Welll...as I see it from the members who post here, most here in the forum were NOT born into a wealthy family and most here worked and earned their way up the social ladder. It wasn't given to us...we studied, worked and earned our way. Yes...there are kids that are born into a family that is making it and yes, there are kids that are born into single parent mother who can't wait to run to the welfare office to claim another dependent. All in all...most that are "making it" like many here in the forum WORKED for it and EARNED it. It wasn't given to us and troday, liberals want to make you feel guilty for succeeding. My great-great-grandfather who came to America (legally) according to Ellis Island documents came here with $7 to his name and guess what? There was no social services to "help" him and his family. He worked and did it on his OWN. Kudos should go to those that study, work, and earn their way up the social ladder instead of waiting for the government to redistribute income from those that can to those that can't or wouldn't because they have been told by liberals that they are stuck and they need liberals to help them...and control their lives at the expense of somebody else.
Here is where making the distinction between 'middle class' and 'wealthy' relative (and a state of mind) really helps in a debate. When one places the upper end of the 'middle class' in the hundreds of thousands (when the real median household income is $40-some K and a third of the household incomes are below $30K), it really makes those people with a 'wealthy' state of mind seem so far up there.

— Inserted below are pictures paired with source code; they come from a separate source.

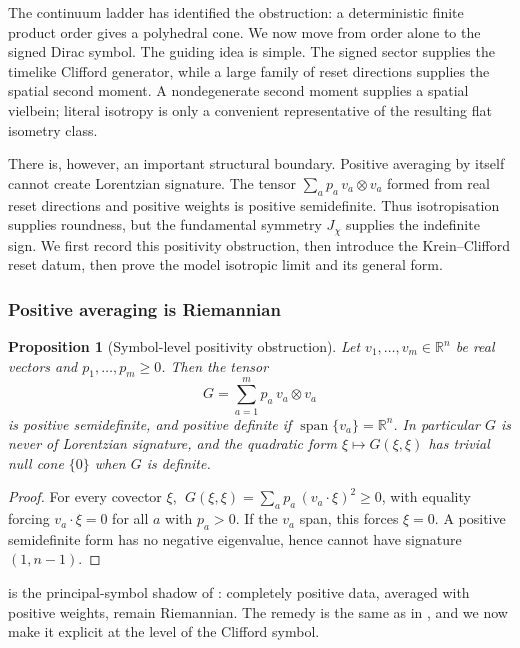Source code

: \documentclass[11pt]{article}
\newtheorem{proposition}[theorem]{Proposition}
\theoremstyle{definition}
\theoremstyle{remark}
\newcommand{\R}{\mathbb{R}}
\newcommand{\spn}{\operatorname{span}}
\begin{document}
The continuum ladder has identified the obstruction: a deterministic finite
product order gives a polyhedral cone.  We now move from order alone to the
signed Dirac symbol.  The guiding idea is simple.  The signed sector supplies
the timelike Clifford generator, while a large family of reset directions
supplies the spatial second moment.  A nondegenerate second moment supplies a spatial vielbein; literal isotropy is only a convenient representative of the resulting flat isometry class.

There is, however, an important structural boundary.  Positive averaging by
itself cannot create Lorentzian signature.  The tensor
$\sum_a p_a\,v_a\otimes v_a$ formed from real reset directions and positive
weights is positive semidefinite.  Thus isotropisation supplies roundness, but
the fundamental symmetry $J_\chi$ supplies the indefinite sign.  We first record
this positivity obstruction, then introduce the Krein--Clifford reset datum,
then prove the model isotropic limit and its general form.

\subsubsection{Positive averaging is Riemannian}

\begin{proposition}[Symbol-level positivity obstruction]
\label{prop:positive-averaging}
Let $v_1,\dots,v_m\in\R^{n}$ be real vectors and $p_1,\dots,p_m\ge0$.  Then the
tensor
\[
  G=\sum_{a=1}^m p_a\,v_a\otimes v_a
\]
is positive semidefinite, and positive definite if $\spn\{v_a\}=\R^{n}$.  In
particular $G$ is never of Lorentzian signature, and the quadratic form
$\xi\mapsto G(\xi,\xi)$ has trivial null cone $\{0\}$ when $G$ is definite.
\end{proposition}

\begin{proof}
For every covector $\xi$, $\;G(\xi,\xi)=\sum_a p_a\,(v_a\cdot\xi)^2\ge0$, with
equality forcing $v_a\cdot\xi=0$ for all $a$ with $p_a>0$.  If the $v_a$ span,
this forces $\xi=0$.  A positive semidefinite form has no negative eigenvalue,
hence cannot have signature $(1,n-1)$.
\end{proof}

 is the principal-symbol shadow of
: completely positive data, averaged with
positive weights, remain Riemannian.  The remedy is the same as in
, and we now make it explicit at the level of the Clifford
symbol.
\end{document}
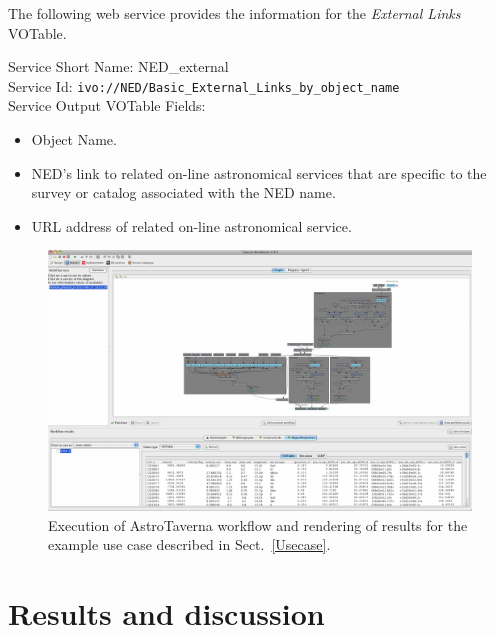 \documentclass{aa}
\begin{document}
\begin{samepage}
The following web service provides the information for the \textit{External Links} VOTable.

\begin{minipage}[h]{0.9\columnwidth}
  \small \vspace{\baselineskip}
\noindent Service Short Name: NED\_external\\
Service Id: \texttt{ivo://NED/Basic\_External\_Links\_by\_object\_name}\\
Service Output VOTable Fields:
\begin{itemize}
\item Object Name.
\item NED's link to related on-line astronomical services that are specific to the survey or catalog associated with the NED name.
\item URL address of related on-line astronomical service.
\end{itemize}
\vspace{\baselineskip}
\end{minipage}
\end{samepage}

\begin{figure}
\centering 
\includegraphics[width=0.99\columnwidth]{WfExec}
\caption{
Execution of AstroTaverna workflow and rendering of results for the example use case described in Sect.~\ref{Usecase}.
}
\label{fig:WfExec}
\end{figure}


\section{Results and discussion}
\label{ResultsAndDiscussion}
\end{document}
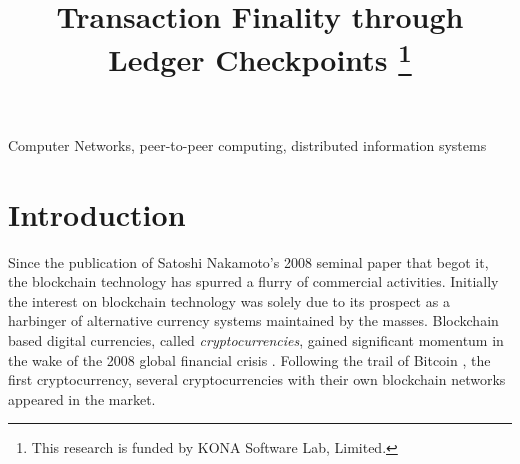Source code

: \documentclass[conference]{IEEEtran}
\begin{document}
\title{Transaction Finality through Ledger Checkpoints 
	\thanks{This research is funded by KONA Software Lab, Limited.}
}

\author{
	\and		
	\and
}
\maketitle

\begin{abstract}
\end{abstract}

\begin{IEEEkeywords}
Computer Networks, peer-to-peer computing, distributed information systems
\end{IEEEkeywords}

\section{Introduction}
Since the publication of Satoshi Nakamoto's 2008 seminal paper \cite{bitcoin} that begot it, the blockchain technology has spurred a flurry of commercial activities. Initially the interest on blockchain technology was solely due to its prospect as a harbinger of alternative currency systems maintained by the masses. Blockchain based digital currencies, called \textit{cryptocurrencies}, gained significant momentum in the wake of the 2008 global financial crisis \cite{fincrisis}. Following the trail of Bitcoin \cite{bitcoin}, the first cryptocurrency, several cryptocurrencies \cite{bitcoinCash} \cite{David:2018:DCW:3208446} \cite{Takashima:2018:LUG:3235215} \cite{dogecoin} \cite{neo} with their own blockchain networks appeared in the market.
 
\end{document}
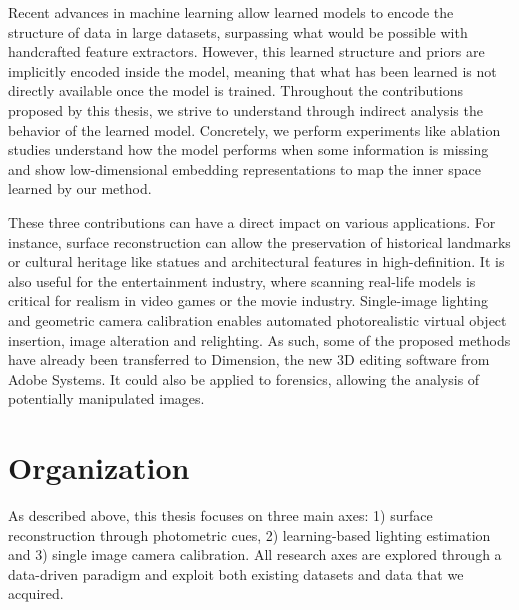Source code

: Recent advances in machine learning allow learned models to encode the structure of data in large datasets, surpassing what would be possible with handcrafted feature extractors. However, this learned structure and priors are implicitly encoded inside the model, meaning that what has been learned is not directly available once the model is trained. Throughout the contributions proposed by this thesis, we strive to understand through indirect analysis the behavior of the learned model. Concretely, we perform experiments like ablation studies understand how the model performs when some information is missing and show low-dimensional embedding representations to map the inner space learned by our method. 


These three contributions can have a direct impact on various applications. For instance, surface reconstruction can allow the preservation of historical landmarks or cultural heritage like statues and architectural features in high-definition. It is also useful for the entertainment industry, where scanning real-life models is critical for realism in video games or the movie industry. Single-image lighting and geometric camera calibration enables automated photorealistic virtual object insertion, image alteration and relighting. As such, some of the proposed methods have already been transferred to Dimension, the new 3D editing software from Adobe Systems. It could also be applied to forensics, allowing the analysis of potentially manipulated images. 

\section*{Organization}

As described above, this thesis focuses on three main axes: 1) surface reconstruction through photometric cues, 2) learning-based lighting estimation and 3) single image camera calibration. All research axes are explored through a data-driven paradigm and exploit both existing datasets and data that we acquired. 

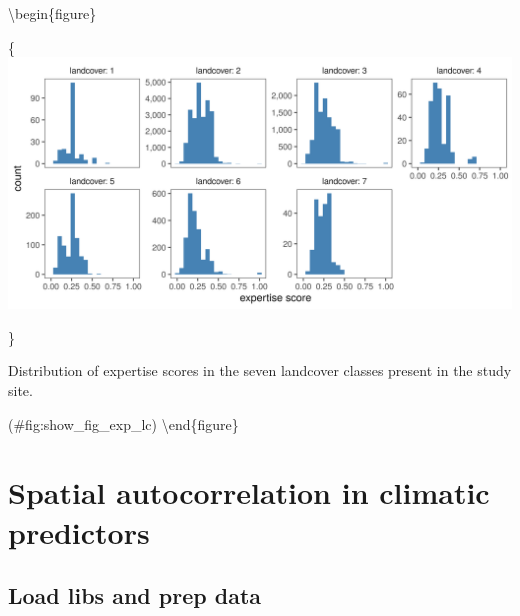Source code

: \documentclass[]{article}
\begin{document}
\textbackslash{}begin\{figure\}

\{\centering \includegraphics[width=\textwidth]{figs/fig_exp_lc}

\}

\caption{Distribution of expertise scores in the seven landcover classes present in the study site.}

(\#fig:show\_fig\_exp\_lc)
\textbackslash{}end\{figure\}

\hypertarget{spatial-autocorrelation-in-climatic-predictors}{%
\section{Spatial autocorrelation in climatic predictors}\label{spatial-autocorrelation-in-climatic-predictors}}

\hypertarget{load-libs-and-prep-data}{%
\subsection{Load libs and prep data}\label{load-libs-and-prep-data}}
\end{document}
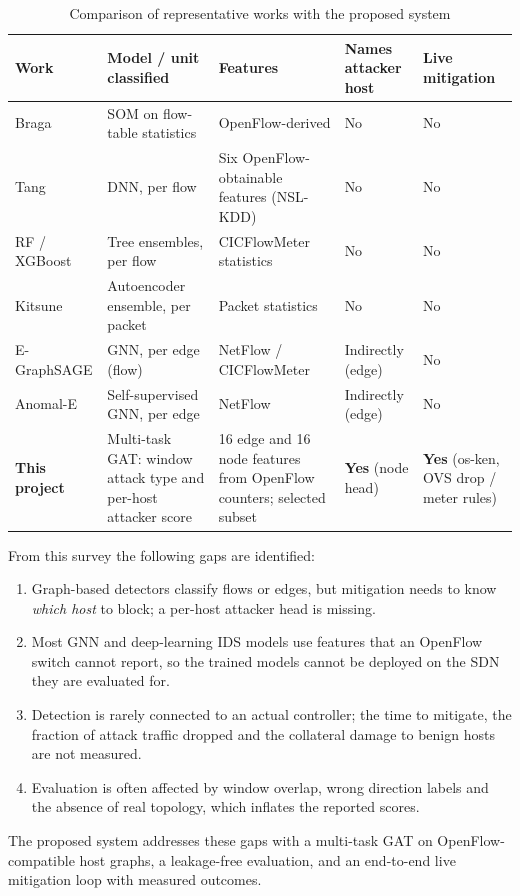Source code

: \begin{table}[htbp]
\centering
\caption{Comparison of representative works with the proposed system}
\label{tab:litcompare}
\small
\begin{tabularx}{\textwidth}{|p{2.4cm}|X|X|X|X|}
\hline
\textbf{Work} & \textbf{Model / unit classified} & \textbf{Features} & \textbf{Names attacker host} & \textbf{Live mitigation} \\ \hline
Braga \cite{bib:braga} & SOM on flow-table statistics & OpenFlow-derived & No & No \\ \hline
Tang \cite{bib:tang} & DNN, per flow & Six OpenFlow-obtainable features (NSL-KDD) & No & No \\ \hline
RF / XGBoost \cite{bib:rf,bib:xgb} & Tree ensembles, per flow & CICFlowMeter statistics & No & No \\ \hline
Kitsune \cite{bib:kitsune} & Autoencoder ensemble, per packet & Packet statistics & No & No \\ \hline
E-GraphSAGE \cite{bib:egraphsage} & GNN, per edge (flow) & NetFlow / CICFlowMeter & Indirectly (edge) & No \\ \hline
Anomal-E \cite{bib:anomale} & Self-supervised GNN, per edge & NetFlow & Indirectly (edge) & No \\ \hline
\textbf{This project} & Multi-task GAT: window attack type and per-host attacker score & 16 edge and 16 node features from OpenFlow counters; selected subset & \textbf{Yes} (node head) & \textbf{Yes} (os-ken, OVS drop / meter rules) \\ \hline
\end{tabularx}
\end{table}

From this survey the following gaps are identified:
\begin{enumerate}
	\item Graph-based detectors classify flows or edges, but mitigation needs to know \emph{which host} to block; a per-host attacker head is missing.
	\item Most GNN and deep-learning IDS models use features that an OpenFlow switch cannot report, so the trained models cannot be deployed on the SDN they are evaluated for.
	\item Detection is rarely connected to an actual controller; the time to mitigate, the fraction of attack traffic dropped and the collateral damage to benign hosts are not measured.
	\item Evaluation is often affected by window overlap, wrong direction labels and the absence of real topology, which inflates the reported scores.
\end{enumerate}
The proposed system addresses these gaps with a multi-task GAT on OpenFlow-compatible host graphs, a leakage-free evaluation, and an end-to-end live mitigation loop with measured outcomes.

This discussion is not about the fact that those born into wealthy and upper middle class have an advantage over the less fortunate, they do. This discussion is about the less fortunate using that fact as an excuse not to work hard an become successful on their own. In my freshman year at college, there we two types of students in my dorm. The rich privileged kids who were there because they did not work hard in high school and couldn't make it into the ivy league schools their parents had hoped for. Then there were kids like me from modest middle class backgrounds who were at the top of the their classes in high school. Most of us were paying our way with financial aid, academic scholarships, and student loans while the rich kids enjoyed a free ride courtesy of mommy and daddy. Guess which group of students rose to the top by the time graduation rolled around? There is no substitute for hard work and determination. Wealth can give them a head start, but if they don't run, they won't win the race. Is it a fact that those from modest backgrounds must work harder than those from rank and privilege? The answer is YES! My response is TOUGH S H I T! Work that much harder so that someday, your children will be a member of the rank and privilege that you so envy. STOP MAKING EXCUSES! The people from foreign countries would kill for the opportunity that is afforded to every American citizen. The attitude of entitlement that has overcome this entire country makes me sick and is IMO, the biggest threat to the overall stability of our Nation.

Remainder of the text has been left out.